Introduction
Louis XIII fit construire l’imposant hôpital de Bicêtre ap-hp pour les « soldats estropiés à l’armée ». Louis XIV le convertit en un « hospice pour les pauvres mendiants, maison de force pour les fous et prison pour les escrocs et la classe la plus honteuse des libertins ». Sous Louis XV, l’établissement servit d’asile à près de six mille déshérités ou invalides.
À la recherche de l’eau
Deux éléments de confort faisaient cruellement défaut à Bicêtre : il y manquait une arrivée d’eau et d’un moyen d’évacuer les liquides du vaste domaine. On commença par la construction d’un puits à eau monumental qui fit l’admiration de ses contemporains. Réalisé de 1733 à 1735 sur les dessins de Boffrand, grand architecte et premier ingénieur des Ponts et Chaussées de France, il servit ensuite de modèle à de nombreuses autres réalisations de ce type dans le royaume ou dans d’autres pays.
Sa profondeur est de 57 mètres et son diamètre dans l’œuvre de 5,20 mètres. Il présente une hauteur utile de 3 mètres d’eau ; ce puits est intarissable, car sa base a été creusée dans le calcaire grossier où se situe la nappe phréatique et de nombreuses sources. On a pratiqué dans la maçonnerie, à 4 mètres au-dessus du niveau de l’eau, une plate-forme de 2 mètres de largeur sur toute sa circonférence afin de permettre aux ouvriers d’œuvrer et d’entreposer les matériaux nécessaires à son entretien et aux réparations. Au centre, une imposante machinerie, révolutionnaire pour l’époque, permettait de puiser l’eau. Un manège, actionné par quatre à huit chevaux selon les besoins, remontait des seaux impressionnants d’une contenance de près de 270 litres.

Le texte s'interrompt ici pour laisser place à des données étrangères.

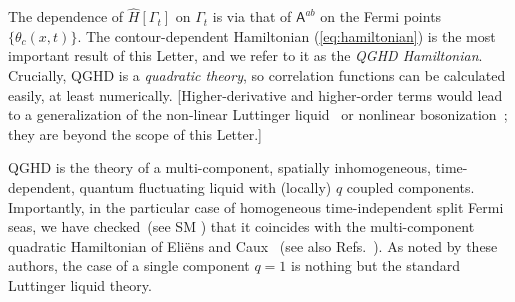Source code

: \documentclass[twocolumn,amsfonts,showpacs,superscriptaddress]{revtex4-1}
\begin{document}
The dependence of $\hat H[\Gamma_t]$ on $\Gamma_t$ is via that of $\mathsf A^{ab}$ on the Fermi points $\{\theta_c(x,t)\}$. The contour-dependent Hamiltonian (\ref{eq:hamiltonian}) is the most important result of this Letter, and we refer to it as the {\it QGHD Hamiltonian}. Crucially, QGHD is a {\it quadratic theory}, so correlation functions can be calculated easily, at least numerically. [Higher-derivative and higher-order terms would lead to a generalization of the non-linear Luttinger liquid~\cite{imambekov2012one,imambekov2009universal} or nonlinear bosonization~\cite{abanov2005quantum,bettelheim2008quantum,stone2008classical,kulkarni2009nonlinear}; they are beyond the scope of this Letter.]

QGHD is the theory of a multi-component, spatially inhomogeneous, time-dependent, quantum fluctuating liquid with (locally) $q$ coupled components. Importantly, in the particular case of homogeneous time-independent split Fermi seas, we have checked~(see SM \cite{SM}) that it coincides with the multi-component quadratic Hamiltonian of Eli\"ens and Caux~\cite{eliens2016general,eliens2017quantum} (see also Refs.~\cite{fokkema2014split,vlijm2016correlations}). As noted by these authors, the case of a single component $q=1$ is nothing but the standard Luttinger liquid theory.
\end{document}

Soucieuse, sans doute, d’utiliser au mieux une abondante main-d’œuvre disponible, l’administration de l’hôpital de Bicêtre ap-hp remplaça un moment les chevaux par des prisonniers ou des aliénés de Bicêtre ; il en fallait soixante-douze pour mouvoir l’énorme treuil. 140 mètres cubes d’eau étaient tirés quotidiennement pour être déversés dans un réservoir d’une contenance de 1 100 mètres cubes, construit derrière le puits.
Se débarrasser des eaux corrompues
L’évacuation des eaux usées présenta d’immenses difficultés.
À l’origine, les propriétaires riverains, les industriels opérant le long du cours d’eau, ainsi que la manufacture des Gobelins elle-même, exprimèrent de nombreuses plaintes concernant le déversement des flux pollués dans la Bièvre. Après des années de discussions, l’administration des hôpitaux décida, en 1783, d’éliminer les eaux sales dans les vastes carrières souterraines à l’abandon sous Bicêtre.
Elle fit donc l’acquisition de deux immenses carrières à quelques centaines de mètres de l’hospice qu’elle relia entre elles par un aqueduc de 2 mètres de large et de 32 mètres de longueur. Avant d’évacuer les eaux dans ces souterrains, il fallut en consolider les ciels et les parois ; à cette fin, Charles François Viel de Saint-Maux, architecte de l’hôpital général de 1784 à 1789, fit réaliser de solides maçonneries en pierre meulière. On creusa également le sol des carrières pour y aménager un puits de 2 mètres de diamètre et de 13 mètres de profondeur et disposer d’eau en quantité. Cinq puits furent percés qui permettaient le renouvellement de l’air dans les galeries.
L’égout de Bicêtre fonctionna quelques décennies sans présenter d’inconvénient majeur, mais les infiltrations d’eaux infectées dans le sol et finalement dans la nappe phréatique ne pouvaient, à la longue, que provoquer de sérieux dommages.
Ainsi, les puits de la commune limitrophe de Gentilly furent contaminés, et un rapport de 1833 confirma que « des bactéries, provenant probablement des urines, étaient présentes dans l’eau de plusieurs puits de la commune, la rendant impropre à un usage domestique ».